WORK REQUIRED →
When you have gone through the records below, state only how many lines include the word "wire".

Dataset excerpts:
╭──
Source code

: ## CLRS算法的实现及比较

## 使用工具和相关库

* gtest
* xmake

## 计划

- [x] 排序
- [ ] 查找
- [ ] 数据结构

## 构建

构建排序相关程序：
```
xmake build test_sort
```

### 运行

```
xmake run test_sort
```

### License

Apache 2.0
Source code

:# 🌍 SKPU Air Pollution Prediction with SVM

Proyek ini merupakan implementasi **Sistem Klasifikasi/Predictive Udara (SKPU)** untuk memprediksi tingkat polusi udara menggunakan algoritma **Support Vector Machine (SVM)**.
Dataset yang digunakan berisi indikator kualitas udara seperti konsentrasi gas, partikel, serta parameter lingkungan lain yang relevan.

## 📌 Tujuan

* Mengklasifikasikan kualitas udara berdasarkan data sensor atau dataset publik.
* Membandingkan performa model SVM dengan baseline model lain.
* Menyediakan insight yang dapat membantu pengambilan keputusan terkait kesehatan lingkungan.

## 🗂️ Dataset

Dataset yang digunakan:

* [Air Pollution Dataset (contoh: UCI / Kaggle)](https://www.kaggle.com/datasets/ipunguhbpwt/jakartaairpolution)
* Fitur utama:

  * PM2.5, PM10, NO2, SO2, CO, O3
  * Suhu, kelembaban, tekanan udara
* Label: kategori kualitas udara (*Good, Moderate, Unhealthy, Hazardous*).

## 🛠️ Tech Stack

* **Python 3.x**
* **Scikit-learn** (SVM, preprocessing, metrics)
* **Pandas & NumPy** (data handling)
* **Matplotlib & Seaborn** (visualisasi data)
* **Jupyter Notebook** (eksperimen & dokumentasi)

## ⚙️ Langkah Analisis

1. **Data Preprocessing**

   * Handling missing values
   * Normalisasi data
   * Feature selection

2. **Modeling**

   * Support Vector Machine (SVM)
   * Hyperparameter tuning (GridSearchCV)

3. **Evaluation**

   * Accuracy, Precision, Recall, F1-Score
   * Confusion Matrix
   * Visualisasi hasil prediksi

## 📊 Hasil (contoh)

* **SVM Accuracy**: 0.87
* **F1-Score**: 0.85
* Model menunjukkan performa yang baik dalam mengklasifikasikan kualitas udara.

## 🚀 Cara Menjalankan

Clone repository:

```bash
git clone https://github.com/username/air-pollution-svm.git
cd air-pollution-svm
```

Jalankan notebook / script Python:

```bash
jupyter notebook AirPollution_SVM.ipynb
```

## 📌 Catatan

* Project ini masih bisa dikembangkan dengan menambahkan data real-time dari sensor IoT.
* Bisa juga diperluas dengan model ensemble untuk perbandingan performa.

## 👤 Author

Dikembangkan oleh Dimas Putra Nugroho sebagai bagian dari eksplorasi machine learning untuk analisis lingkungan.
╰──
╭──
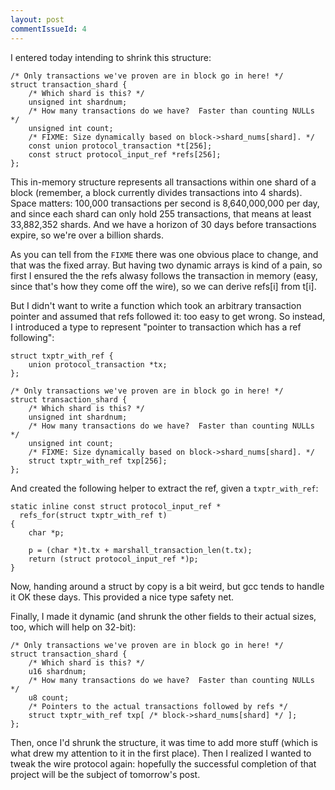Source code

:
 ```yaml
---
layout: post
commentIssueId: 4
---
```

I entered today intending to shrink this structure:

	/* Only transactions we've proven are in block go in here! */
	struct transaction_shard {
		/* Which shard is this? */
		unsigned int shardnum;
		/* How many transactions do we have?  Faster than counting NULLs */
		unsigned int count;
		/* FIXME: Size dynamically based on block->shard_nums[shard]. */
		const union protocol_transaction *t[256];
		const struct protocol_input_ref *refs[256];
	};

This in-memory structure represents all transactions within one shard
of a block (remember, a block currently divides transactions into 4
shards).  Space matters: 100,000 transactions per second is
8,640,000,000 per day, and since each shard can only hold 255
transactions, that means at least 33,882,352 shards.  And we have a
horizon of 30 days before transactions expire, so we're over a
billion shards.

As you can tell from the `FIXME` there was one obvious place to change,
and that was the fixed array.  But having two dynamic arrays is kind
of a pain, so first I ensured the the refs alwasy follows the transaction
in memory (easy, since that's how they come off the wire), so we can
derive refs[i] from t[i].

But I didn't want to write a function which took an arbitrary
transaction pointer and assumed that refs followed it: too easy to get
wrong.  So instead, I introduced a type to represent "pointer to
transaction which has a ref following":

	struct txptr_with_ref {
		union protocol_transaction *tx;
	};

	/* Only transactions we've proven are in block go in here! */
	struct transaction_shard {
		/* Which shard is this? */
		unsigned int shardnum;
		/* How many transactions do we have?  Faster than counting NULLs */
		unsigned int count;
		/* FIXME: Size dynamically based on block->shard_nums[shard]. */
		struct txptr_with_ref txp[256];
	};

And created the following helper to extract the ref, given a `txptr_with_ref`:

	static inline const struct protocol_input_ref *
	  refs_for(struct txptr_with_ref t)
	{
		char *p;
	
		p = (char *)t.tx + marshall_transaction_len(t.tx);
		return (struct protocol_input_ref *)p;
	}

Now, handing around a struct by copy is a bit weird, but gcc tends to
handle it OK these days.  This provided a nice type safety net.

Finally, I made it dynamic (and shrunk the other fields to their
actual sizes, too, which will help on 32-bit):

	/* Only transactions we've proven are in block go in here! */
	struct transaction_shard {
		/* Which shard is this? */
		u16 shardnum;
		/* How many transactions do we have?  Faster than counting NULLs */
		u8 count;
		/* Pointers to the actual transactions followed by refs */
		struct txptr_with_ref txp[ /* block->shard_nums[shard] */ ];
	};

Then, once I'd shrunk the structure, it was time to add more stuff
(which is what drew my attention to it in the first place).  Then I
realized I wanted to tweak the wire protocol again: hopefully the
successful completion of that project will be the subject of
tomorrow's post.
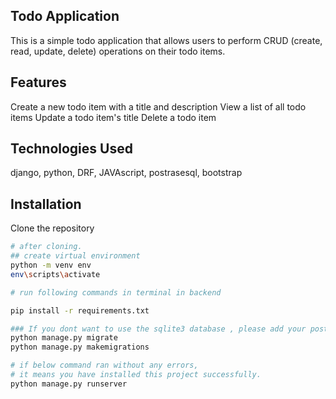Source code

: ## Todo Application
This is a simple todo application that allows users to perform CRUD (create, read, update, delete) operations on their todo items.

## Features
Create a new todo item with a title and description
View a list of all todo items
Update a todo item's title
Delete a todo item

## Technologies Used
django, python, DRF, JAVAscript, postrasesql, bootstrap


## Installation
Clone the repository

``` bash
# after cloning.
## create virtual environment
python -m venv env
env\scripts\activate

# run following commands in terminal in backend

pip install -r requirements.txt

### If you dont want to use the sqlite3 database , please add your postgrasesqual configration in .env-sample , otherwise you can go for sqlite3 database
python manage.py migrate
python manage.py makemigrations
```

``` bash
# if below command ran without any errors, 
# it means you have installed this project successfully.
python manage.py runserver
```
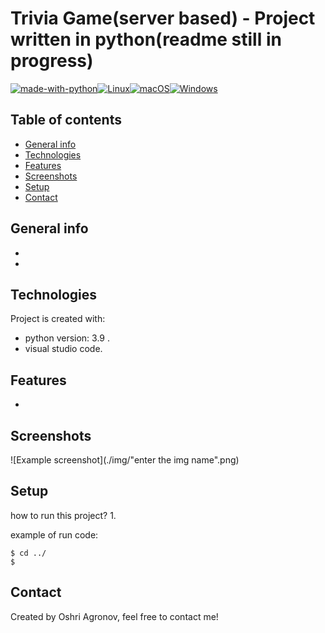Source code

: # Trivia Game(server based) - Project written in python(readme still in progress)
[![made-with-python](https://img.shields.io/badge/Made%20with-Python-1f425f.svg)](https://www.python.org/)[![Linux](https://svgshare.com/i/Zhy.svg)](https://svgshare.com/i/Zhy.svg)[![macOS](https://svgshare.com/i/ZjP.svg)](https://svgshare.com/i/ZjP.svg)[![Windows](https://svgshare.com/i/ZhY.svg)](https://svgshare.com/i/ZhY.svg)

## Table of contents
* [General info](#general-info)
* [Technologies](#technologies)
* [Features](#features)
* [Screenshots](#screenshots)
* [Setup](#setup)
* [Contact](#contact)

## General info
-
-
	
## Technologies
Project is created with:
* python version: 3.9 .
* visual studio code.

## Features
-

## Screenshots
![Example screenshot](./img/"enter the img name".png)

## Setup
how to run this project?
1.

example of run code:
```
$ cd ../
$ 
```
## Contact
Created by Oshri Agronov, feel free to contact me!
╰──
SOLUTION TO THE EXERCISE →
2